麵對一個賭徒那狂熱的眼神,龍淵還是猶有餘力,麵色不改,但是這會兒不止是安阿丁一個人的狂熱,而是周圍的賭徒都是狂熱了起來。
他們都在心裏下了一個決定。
我要跟著他下注!
正如安阿丁狂叫的一樣,他就是賭神。
人工轉盤,這麽沒有規律的東西,居然被龍淵尋到了規律,當真不是一般的賭客。
甚至賭場這方都下意識認為龍淵,是來踩場子的了。
若是龍淵還敢再下一把,隻怕真要得到警告了。
畢竟賭場不是讓賭術高手拿來隨意斂財的工具,他們也要生存下去。雖然每日他們的進賬都是幾千萬甚至是近億的美元的收入,但也受不得像龍淵這樣的卷錢速度。

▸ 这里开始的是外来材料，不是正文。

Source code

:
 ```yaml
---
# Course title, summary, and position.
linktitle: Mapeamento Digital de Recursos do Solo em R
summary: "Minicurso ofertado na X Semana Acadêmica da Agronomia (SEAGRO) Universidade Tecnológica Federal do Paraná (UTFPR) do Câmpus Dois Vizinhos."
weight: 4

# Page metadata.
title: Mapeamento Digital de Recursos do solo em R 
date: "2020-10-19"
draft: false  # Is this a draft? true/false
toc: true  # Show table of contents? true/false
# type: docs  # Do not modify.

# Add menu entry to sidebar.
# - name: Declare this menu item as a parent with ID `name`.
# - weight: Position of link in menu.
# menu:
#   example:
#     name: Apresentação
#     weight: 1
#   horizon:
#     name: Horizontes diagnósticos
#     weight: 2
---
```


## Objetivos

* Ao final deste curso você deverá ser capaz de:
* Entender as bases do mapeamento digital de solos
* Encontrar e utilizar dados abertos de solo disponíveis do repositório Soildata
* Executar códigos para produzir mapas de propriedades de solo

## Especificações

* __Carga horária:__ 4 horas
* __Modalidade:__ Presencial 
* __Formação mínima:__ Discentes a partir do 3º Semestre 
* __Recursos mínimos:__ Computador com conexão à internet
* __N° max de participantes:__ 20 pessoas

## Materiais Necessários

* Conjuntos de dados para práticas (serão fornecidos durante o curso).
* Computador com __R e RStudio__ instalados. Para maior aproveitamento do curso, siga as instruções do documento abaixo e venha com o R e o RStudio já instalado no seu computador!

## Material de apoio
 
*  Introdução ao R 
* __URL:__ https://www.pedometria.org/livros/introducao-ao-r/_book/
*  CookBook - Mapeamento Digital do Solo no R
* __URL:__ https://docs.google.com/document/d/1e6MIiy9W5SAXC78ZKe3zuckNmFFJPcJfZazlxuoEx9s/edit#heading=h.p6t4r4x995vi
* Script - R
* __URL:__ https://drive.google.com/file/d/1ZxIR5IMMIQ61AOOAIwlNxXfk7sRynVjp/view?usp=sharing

“大哥,我們再下吧?”安阿丁這一把也賭對了,隻是比龍淵少了十倍,有十萬零五千的籌碼收入。
因為數量太大,因此被賭場方換成了信物。
龍淵也不在意,而是在前台將一百萬美元打入了自己的卡之中,看著前台那又眼紅又臉色鬱悶地看著龍淵,他卻是毫無感覺。
這麽多的賭徒在那兒看著,賭場在這會根本不可能做出反悔的事,更何況一百萬美元還算不上是大動了筋骨。
不過,龍淵卻是沒有再往輪盤處而去。“安阿丁,你要知道,這輪盤是不可能再賭的了。”龍淵略略地指了一下剛才的那個輪盤之處,轉盤手已經早已替換掉了。
因為所有人賭徒都自發地跟著龍淵幾人,基本沒有發現這一點。
安阿丁個子不高,頂著腳尖看了一眼,用阿拉伯語罵了一聲,“那我們去玩什麽?反正你放心,贏多少都不用怕,有我在!”
“你?”龍淵停了下腳步,“有什麽能耐?”
“能耐還是有的,至少在這個拉斯維加斯沒有人敢動我。”安阿丁的口氣很大。
“包括黑手,還有什麽狙手?”狙手,是龍淵在飛機之上聽到的,他可以預感出,這一行這些狙手不會輕易讓他回國。